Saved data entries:

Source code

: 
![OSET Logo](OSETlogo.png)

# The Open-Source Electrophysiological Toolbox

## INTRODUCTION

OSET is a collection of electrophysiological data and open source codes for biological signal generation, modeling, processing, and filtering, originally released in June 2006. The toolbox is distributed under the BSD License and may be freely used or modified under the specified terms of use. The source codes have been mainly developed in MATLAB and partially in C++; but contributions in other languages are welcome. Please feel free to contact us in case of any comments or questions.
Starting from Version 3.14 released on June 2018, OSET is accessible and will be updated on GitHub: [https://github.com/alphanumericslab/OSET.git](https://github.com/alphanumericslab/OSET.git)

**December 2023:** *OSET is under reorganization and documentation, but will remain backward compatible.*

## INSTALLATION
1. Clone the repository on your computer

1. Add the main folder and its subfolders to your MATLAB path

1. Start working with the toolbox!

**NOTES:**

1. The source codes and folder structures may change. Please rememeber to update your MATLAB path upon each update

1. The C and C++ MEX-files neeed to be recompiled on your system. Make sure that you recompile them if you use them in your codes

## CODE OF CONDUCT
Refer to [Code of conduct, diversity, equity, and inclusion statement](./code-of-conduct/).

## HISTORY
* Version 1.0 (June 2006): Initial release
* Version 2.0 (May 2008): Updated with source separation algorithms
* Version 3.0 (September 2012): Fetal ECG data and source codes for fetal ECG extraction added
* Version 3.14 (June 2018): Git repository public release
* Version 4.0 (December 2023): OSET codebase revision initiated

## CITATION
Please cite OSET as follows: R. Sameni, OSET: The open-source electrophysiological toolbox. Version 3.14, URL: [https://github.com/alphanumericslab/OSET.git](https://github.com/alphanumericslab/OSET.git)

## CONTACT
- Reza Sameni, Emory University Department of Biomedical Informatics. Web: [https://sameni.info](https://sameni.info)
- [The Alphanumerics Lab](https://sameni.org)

BRIEF: Lines that contain "will" are the result; find them in the entries above and copy each one.

SOLUTION:
Starting from Version 3.14 released on June 2018, OSET is accessible and will be updated on GitHub: [https://github.com/alphanumericslab/OSET.git](https://github.com/alphanumericslab/OSET.git)
**December 2023:** *OSET is under reorganization and documentation, but will remain backward compatible.*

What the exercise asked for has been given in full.